The full listing below should be printed word for word.
--- START ---
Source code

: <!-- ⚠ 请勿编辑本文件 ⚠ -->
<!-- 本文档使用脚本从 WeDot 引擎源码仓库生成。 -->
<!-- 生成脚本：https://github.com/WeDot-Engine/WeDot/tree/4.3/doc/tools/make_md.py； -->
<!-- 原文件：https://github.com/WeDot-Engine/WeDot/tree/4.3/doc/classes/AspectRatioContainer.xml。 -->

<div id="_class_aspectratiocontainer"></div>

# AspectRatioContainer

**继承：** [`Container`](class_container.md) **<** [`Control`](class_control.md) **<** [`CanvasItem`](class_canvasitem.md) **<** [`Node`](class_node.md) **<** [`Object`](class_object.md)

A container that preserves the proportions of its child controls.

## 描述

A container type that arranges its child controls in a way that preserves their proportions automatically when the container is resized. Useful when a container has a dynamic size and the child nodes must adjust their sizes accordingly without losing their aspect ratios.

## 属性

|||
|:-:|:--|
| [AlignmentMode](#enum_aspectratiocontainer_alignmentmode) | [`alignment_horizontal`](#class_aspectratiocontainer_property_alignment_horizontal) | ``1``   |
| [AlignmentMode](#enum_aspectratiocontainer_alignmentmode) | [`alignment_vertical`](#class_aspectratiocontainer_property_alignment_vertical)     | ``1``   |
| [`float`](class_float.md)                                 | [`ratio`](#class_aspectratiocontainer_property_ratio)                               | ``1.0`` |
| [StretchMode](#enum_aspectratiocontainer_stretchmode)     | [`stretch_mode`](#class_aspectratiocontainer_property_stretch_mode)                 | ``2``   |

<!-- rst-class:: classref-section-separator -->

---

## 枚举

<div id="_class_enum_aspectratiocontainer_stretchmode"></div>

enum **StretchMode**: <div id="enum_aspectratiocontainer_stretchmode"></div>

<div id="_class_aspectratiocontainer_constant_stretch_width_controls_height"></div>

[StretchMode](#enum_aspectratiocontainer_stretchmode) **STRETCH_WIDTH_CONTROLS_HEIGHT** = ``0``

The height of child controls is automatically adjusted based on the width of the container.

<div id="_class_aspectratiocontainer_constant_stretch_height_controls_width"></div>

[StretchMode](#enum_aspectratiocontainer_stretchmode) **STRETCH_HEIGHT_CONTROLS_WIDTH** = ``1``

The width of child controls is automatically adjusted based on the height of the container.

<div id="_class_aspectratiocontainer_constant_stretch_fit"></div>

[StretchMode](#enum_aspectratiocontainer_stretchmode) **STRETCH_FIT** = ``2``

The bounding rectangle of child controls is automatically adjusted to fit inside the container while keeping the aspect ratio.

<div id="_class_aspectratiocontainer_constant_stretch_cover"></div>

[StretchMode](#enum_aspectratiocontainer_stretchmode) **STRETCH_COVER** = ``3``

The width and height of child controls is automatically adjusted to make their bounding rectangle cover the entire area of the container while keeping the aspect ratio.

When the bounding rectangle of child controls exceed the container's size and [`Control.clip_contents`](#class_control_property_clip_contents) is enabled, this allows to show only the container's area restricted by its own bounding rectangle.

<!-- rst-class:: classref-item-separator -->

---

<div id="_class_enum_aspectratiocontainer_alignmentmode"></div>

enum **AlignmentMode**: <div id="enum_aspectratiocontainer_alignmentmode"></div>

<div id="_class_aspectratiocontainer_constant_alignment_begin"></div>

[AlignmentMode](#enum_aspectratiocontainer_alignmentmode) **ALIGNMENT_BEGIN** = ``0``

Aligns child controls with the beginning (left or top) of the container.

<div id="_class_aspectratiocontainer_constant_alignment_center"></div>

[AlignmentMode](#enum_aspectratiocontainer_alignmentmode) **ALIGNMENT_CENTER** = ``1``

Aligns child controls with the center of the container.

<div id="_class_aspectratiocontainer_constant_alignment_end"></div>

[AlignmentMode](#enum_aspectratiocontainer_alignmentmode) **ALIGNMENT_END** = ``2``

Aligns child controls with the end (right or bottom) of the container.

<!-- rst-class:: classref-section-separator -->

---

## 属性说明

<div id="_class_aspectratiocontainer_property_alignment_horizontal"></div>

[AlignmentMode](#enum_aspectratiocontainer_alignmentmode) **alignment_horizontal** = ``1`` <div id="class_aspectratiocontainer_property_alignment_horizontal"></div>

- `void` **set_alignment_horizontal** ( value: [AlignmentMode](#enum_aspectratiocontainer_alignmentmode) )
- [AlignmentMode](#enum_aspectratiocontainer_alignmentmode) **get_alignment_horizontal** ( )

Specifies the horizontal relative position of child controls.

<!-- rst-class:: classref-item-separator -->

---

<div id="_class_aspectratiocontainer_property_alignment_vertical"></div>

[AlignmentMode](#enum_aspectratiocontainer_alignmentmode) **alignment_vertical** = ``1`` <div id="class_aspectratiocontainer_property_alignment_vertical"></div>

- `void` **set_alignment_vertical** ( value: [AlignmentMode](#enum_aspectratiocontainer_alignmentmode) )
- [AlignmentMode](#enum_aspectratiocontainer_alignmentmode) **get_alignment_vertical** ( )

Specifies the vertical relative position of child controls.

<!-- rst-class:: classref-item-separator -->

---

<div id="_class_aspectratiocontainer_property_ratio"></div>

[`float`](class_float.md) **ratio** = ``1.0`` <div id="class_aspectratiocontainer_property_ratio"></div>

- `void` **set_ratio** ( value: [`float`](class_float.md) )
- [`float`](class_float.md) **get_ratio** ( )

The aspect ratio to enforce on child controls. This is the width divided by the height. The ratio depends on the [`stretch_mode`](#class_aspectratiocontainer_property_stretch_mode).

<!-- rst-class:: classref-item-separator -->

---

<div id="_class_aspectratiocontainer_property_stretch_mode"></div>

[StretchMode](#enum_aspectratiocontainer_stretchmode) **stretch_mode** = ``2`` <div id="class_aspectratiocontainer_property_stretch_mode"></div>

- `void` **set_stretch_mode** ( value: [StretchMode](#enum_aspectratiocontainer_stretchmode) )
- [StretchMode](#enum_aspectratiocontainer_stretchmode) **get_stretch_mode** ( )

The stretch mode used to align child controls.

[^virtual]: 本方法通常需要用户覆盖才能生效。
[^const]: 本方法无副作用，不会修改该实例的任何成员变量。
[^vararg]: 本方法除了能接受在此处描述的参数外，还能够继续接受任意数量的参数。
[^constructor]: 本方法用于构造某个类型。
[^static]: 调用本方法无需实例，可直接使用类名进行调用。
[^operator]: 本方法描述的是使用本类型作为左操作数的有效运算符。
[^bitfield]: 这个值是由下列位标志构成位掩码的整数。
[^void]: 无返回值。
--- END ---
#### Reply:
Source code

: <!-- ⚠ 请勿编辑本文件 ⚠ -->
<!-- 本文档使用脚本从 WeDot 引擎源码仓库生成。 -->
<!-- 生成脚本：https://github.com/WeDot-Engine/WeDot/tree/4.3/doc/tools/make_md.py； -->
<!-- 原文件：https://github.com/WeDot-Engine/WeDot/tree/4.3/doc/classes/AspectRatioContainer.xml。 -->

<div id="_class_aspectratiocontainer"></div>

# AspectRatioContainer

**继承：** [`Container`](class_container.md) **<** [`Control`](class_control.md) **<** [`CanvasItem`](class_canvasitem.md) **<** [`Node`](class_node.md) **<** [`Object`](class_object.md)

A container that preserves the proportions of its child controls.

## 描述

A container type that arranges its child controls in a way that preserves their proportions automatically when the container is resized. Useful when a container has a dynamic size and the child nodes must adjust their sizes accordingly without losing their aspect ratios.

## 属性

|||
|:-:|:--|
| [AlignmentMode](#enum_aspectratiocontainer_alignmentmode) | [`alignment_horizontal`](#class_aspectratiocontainer_property_alignment_horizontal) | ``1``   |
| [AlignmentMode](#enum_aspectratiocontainer_alignmentmode) | [`alignment_vertical`](#class_aspectratiocontainer_property_alignment_vertical)     | ``1``   |
| [`float`](class_float.md)                                 | [`ratio`](#class_aspectratiocontainer_property_ratio)                               | ``1.0`` |
| [StretchMode](#enum_aspectratiocontainer_stretchmode)     | [`stretch_mode`](#class_aspectratiocontainer_property_stretch_mode)                 | ``2``   |

<!-- rst-class:: classref-section-separator -->

---

## 枚举

<div id="_class_enum_aspectratiocontainer_stretchmode"></div>

enum **StretchMode**: <div id="enum_aspectratiocontainer_stretchmode"></div>

<div id="_class_aspectratiocontainer_constant_stretch_width_controls_height"></div>

[StretchMode](#enum_aspectratiocontainer_stretchmode) **STRETCH_WIDTH_CONTROLS_HEIGHT** = ``0``

The height of child controls is automatically adjusted based on the width of the container.

<div id="_class_aspectratiocontainer_constant_stretch_height_controls_width"></div>

[StretchMode](#enum_aspectratiocontainer_stretchmode) **STRETCH_HEIGHT_CONTROLS_WIDTH** = ``1``

The width of child controls is automatically adjusted based on the height of the container.

<div id="_class_aspectratiocontainer_constant_stretch_fit"></div>

[StretchMode](#enum_aspectratiocontainer_stretchmode) **STRETCH_FIT** = ``2``

The bounding rectangle of child controls is automatically adjusted to fit inside the container while keeping the aspect ratio.

<div id="_class_aspectratiocontainer_constant_stretch_cover"></div>

[StretchMode](#enum_aspectratiocontainer_stretchmode) **STRETCH_COVER** = ``3``

The width and height of child controls is automatically adjusted to make their bounding rectangle cover the entire area of the container while keeping the aspect ratio.

When the bounding rectangle of child controls exceed the container's size and [`Control.clip_contents`](#class_control_property_clip_contents) is enabled, this allows to show only the container's area restricted by its own bounding rectangle.

<!-- rst-class:: classref-item-separator -->

---

<div id="_class_enum_aspectratiocontainer_alignmentmode"></div>

enum **AlignmentMode**: <div id="enum_aspectratiocontainer_alignmentmode"></div>

<div id="_class_aspectratiocontainer_constant_alignment_begin"></div>

[AlignmentMode](#enum_aspectratiocontainer_alignmentmode) **ALIGNMENT_BEGIN** = ``0``

Aligns child controls with the beginning (left or top) of the container.

<div id="_class_aspectratiocontainer_constant_alignment_center"></div>

[AlignmentMode](#enum_aspectratiocontainer_alignmentmode) **ALIGNMENT_CENTER** = ``1``

Aligns child controls with the center of the container.

<div id="_class_aspectratiocontainer_constant_alignment_end"></div>

[AlignmentMode](#enum_aspectratiocontainer_alignmentmode) **ALIGNMENT_END** = ``2``

Aligns child controls with the end (right or bottom) of the container.

<!-- rst-class:: classref-section-separator -->

---

## 属性说明

<div id="_class_aspectratiocontainer_property_alignment_horizontal"></div>

[AlignmentMode](#enum_aspectratiocontainer_alignmentmode) **alignment_horizontal** = ``1`` <div id="class_aspectratiocontainer_property_alignment_horizontal"></div>

- `void` **set_alignment_horizontal** ( value: [AlignmentMode](#enum_aspectratiocontainer_alignmentmode) )
- [AlignmentMode](#enum_aspectratiocontainer_alignmentmode) **get_alignment_horizontal** ( )

Specifies the horizontal relative position of child controls.

<!-- rst-class:: classref-item-separator -->

---

<div id="_class_aspectratiocontainer_property_alignment_vertical"></div>

[AlignmentMode](#enum_aspectratiocontainer_alignmentmode) **alignment_vertical** = ``1`` <div id="class_aspectratiocontainer_property_alignment_vertical"></div>

- `void` **set_alignment_vertical** ( value: [AlignmentMode](#enum_aspectratiocontainer_alignmentmode) )
- [AlignmentMode](#enum_aspectratiocontainer_alignmentmode) **get_alignment_vertical** ( )

Specifies the vertical relative position of child controls.

<!-- rst-class:: classref-item-separator -->

---

<div id="_class_aspectratiocontainer_property_ratio"></div>

[`float`](class_float.md) **ratio** = ``1.0`` <div id="class_aspectratiocontainer_property_ratio"></div>

- `void` **set_ratio** ( value: [`float`](class_float.md) )
- [`float`](class_float.md) **get_ratio** ( )

The aspect ratio to enforce on child controls. This is the width divided by the height. The ratio depends on the [`stretch_mode`](#class_aspectratiocontainer_property_stretch_mode).

<!-- rst-class:: classref-item-separator -->

---

<div id="_class_aspectratiocontainer_property_stretch_mode"></div>

[StretchMode](#enum_aspectratiocontainer_stretchmode) **stretch_mode** = ``2`` <div id="class_aspectratiocontainer_property_stretch_mode"></div>

- `void` **set_stretch_mode** ( value: [StretchMode](#enum_aspectratiocontainer_stretchmode) )
- [StretchMode](#enum_aspectratiocontainer_stretchmode) **get_stretch_mode** ( )

The stretch mode used to align child controls.

[^virtual]: 本方法通常需要用户覆盖才能生效。
[^const]: 本方法无副作用，不会修改该实例的任何成员变量。
[^vararg]: 本方法除了能接受在此处描述的参数外，还能够继续接受任意数量的参数。
[^constructor]: 本方法用于构造某个类型。
[^static]: 调用本方法无需实例，可直接使用类名进行调用。
[^operator]: 本方法描述的是使用本类型作为左操作数的有效运算符。
[^bitfield]: 这个值是由下列位标志构成位掩码的整数。
[^void]: 无返回值。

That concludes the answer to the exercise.